─── Records to use

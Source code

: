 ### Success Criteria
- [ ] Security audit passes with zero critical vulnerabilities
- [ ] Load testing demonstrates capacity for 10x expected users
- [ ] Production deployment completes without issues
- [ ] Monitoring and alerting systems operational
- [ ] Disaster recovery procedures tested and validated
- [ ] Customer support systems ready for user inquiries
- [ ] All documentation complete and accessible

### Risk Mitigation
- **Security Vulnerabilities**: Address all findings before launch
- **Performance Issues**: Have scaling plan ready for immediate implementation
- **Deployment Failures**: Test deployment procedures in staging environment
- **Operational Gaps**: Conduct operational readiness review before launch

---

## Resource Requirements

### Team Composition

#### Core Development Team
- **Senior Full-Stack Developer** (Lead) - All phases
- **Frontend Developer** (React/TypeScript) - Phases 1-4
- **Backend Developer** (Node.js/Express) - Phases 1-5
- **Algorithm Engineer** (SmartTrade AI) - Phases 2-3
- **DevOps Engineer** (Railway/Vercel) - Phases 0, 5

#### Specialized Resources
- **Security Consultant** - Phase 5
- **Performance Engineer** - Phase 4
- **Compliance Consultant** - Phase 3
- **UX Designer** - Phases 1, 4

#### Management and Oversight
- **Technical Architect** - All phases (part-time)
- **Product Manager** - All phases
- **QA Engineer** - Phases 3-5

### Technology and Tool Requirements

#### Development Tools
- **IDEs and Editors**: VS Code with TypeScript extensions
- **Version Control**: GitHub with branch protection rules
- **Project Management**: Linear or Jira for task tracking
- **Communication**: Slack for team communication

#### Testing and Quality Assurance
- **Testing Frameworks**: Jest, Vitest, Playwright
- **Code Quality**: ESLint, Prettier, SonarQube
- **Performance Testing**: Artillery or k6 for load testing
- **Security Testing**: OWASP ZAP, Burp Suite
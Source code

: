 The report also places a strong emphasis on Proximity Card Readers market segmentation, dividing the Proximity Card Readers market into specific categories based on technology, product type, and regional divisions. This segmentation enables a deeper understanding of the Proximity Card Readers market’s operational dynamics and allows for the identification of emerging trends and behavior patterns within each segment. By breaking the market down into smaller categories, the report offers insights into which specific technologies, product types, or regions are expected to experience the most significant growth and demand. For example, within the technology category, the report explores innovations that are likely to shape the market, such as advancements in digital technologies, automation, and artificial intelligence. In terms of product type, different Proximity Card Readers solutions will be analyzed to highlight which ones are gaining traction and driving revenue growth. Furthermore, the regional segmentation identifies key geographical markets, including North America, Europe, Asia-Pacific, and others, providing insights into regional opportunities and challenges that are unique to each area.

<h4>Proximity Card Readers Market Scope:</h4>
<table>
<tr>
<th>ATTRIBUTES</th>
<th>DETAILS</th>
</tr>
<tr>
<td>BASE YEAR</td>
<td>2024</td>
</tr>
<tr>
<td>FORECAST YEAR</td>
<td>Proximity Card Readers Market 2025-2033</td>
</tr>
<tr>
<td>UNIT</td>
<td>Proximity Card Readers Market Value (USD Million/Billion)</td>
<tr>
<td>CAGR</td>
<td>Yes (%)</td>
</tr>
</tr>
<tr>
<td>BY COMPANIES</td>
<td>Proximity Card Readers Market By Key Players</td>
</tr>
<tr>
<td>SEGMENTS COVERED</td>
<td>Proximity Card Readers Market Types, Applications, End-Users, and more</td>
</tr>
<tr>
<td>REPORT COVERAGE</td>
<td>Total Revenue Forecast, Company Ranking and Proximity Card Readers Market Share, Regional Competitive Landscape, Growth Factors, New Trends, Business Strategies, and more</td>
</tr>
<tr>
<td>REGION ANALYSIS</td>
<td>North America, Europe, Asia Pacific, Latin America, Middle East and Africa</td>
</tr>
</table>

──────

Assigned task: Reproduce the data above exactly, leaving nothing out.

Task output:
Source code

: ### Success Criteria
- [ ] Security audit passes with zero critical vulnerabilities
- [ ] Load testing demonstrates capacity for 10x expected users
- [ ] Production deployment completes without issues
- [ ] Monitoring and alerting systems operational
- [ ] Disaster recovery procedures tested and validated
- [ ] Customer support systems ready for user inquiries
- [ ] All documentation complete and accessible

### Risk Mitigation
- **Security Vulnerabilities**: Address all findings before launch
- **Performance Issues**: Have scaling plan ready for immediate implementation
- **Deployment Failures**: Test deployment procedures in staging environment
- **Operational Gaps**: Conduct operational readiness review before launch

---

## Resource Requirements

### Team Composition

#### Core Development Team
- **Senior Full-Stack Developer** (Lead) - All phases
- **Frontend Developer** (React/TypeScript) - Phases 1-4
- **Backend Developer** (Node.js/Express) - Phases 1-5
- **Algorithm Engineer** (SmartTrade AI) - Phases 2-3
- **DevOps Engineer** (Railway/Vercel) - Phases 0, 5

#### Specialized Resources
- **Security Consultant** - Phase 5
- **Performance Engineer** - Phase 4
- **Compliance Consultant** - Phase 3
- **UX Designer** - Phases 1, 4

#### Management and Oversight
- **Technical Architect** - All phases (part-time)
- **Product Manager** - All phases
- **QA Engineer** - Phases 3-5

### Technology and Tool Requirements

#### Development Tools
- **IDEs and Editors**: VS Code with TypeScript extensions
- **Version Control**: GitHub with branch protection rules
- **Project Management**: Linear or Jira for task tracking
- **Communication**: Slack for team communication

#### Testing and Quality Assurance
- **Testing Frameworks**: Jest, Vitest, Playwright
- **Code Quality**: ESLint, Prettier, SonarQube
- **Performance Testing**: Artillery or k6 for load testing
- **Security Testing**: OWASP ZAP, Burp Suite
Source code

: The report also places a strong emphasis on Proximity Card Readers market segmentation, dividing the Proximity Card Readers market into specific categories based on technology, product type, and regional divisions. This segmentation enables a deeper understanding of the Proximity Card Readers market’s operational dynamics and allows for the identification of emerging trends and behavior patterns within each segment. By breaking the market down into smaller categories, the report offers insights into which specific technologies, product types, or regions are expected to experience the most significant growth and demand. For example, within the technology category, the report explores innovations that are likely to shape the market, such as advancements in digital technologies, automation, and artificial intelligence. In terms of product type, different Proximity Card Readers solutions will be analyzed to highlight which ones are gaining traction and driving revenue growth. Furthermore, the regional segmentation identifies key geographical markets, including North America, Europe, Asia-Pacific, and others, providing insights into regional opportunities and challenges that are unique to each area.

<h4>Proximity Card Readers Market Scope:</h4>
<table>
<tr>
<th>ATTRIBUTES</th>
<th>DETAILS</th>
</tr>
<tr>
<td>BASE YEAR</td>
<td>2024</td>
</tr>
<tr>
<td>FORECAST YEAR</td>
<td>Proximity Card Readers Market 2025-2033</td>
</tr>
<tr>
<td>UNIT</td>
<td>Proximity Card Readers Market Value (USD Million/Billion)</td>
<tr>
<td>CAGR</td>
<td>Yes (%)</td>
</tr>
</tr>
<tr>
<td>BY COMPANIES</td>
<td>Proximity Card Readers Market By Key Players</td>
</tr>
<tr>
<td>SEGMENTS COVERED</td>
<td>Proximity Card Readers Market Types, Applications, End-Users, and more</td>
</tr>
<tr>
<td>REPORT COVERAGE</td>
<td>Total Revenue Forecast, Company Ranking and Proximity Card Readers Market Share, Regional Competitive Landscape, Growth Factors, New Trends, Business Strategies, and more</td>
</tr>
<tr>
<td>REGION ANALYSIS</td>
<td>North America, Europe, Asia Pacific, Latin America, Middle East and Africa</td>
</tr>
</table>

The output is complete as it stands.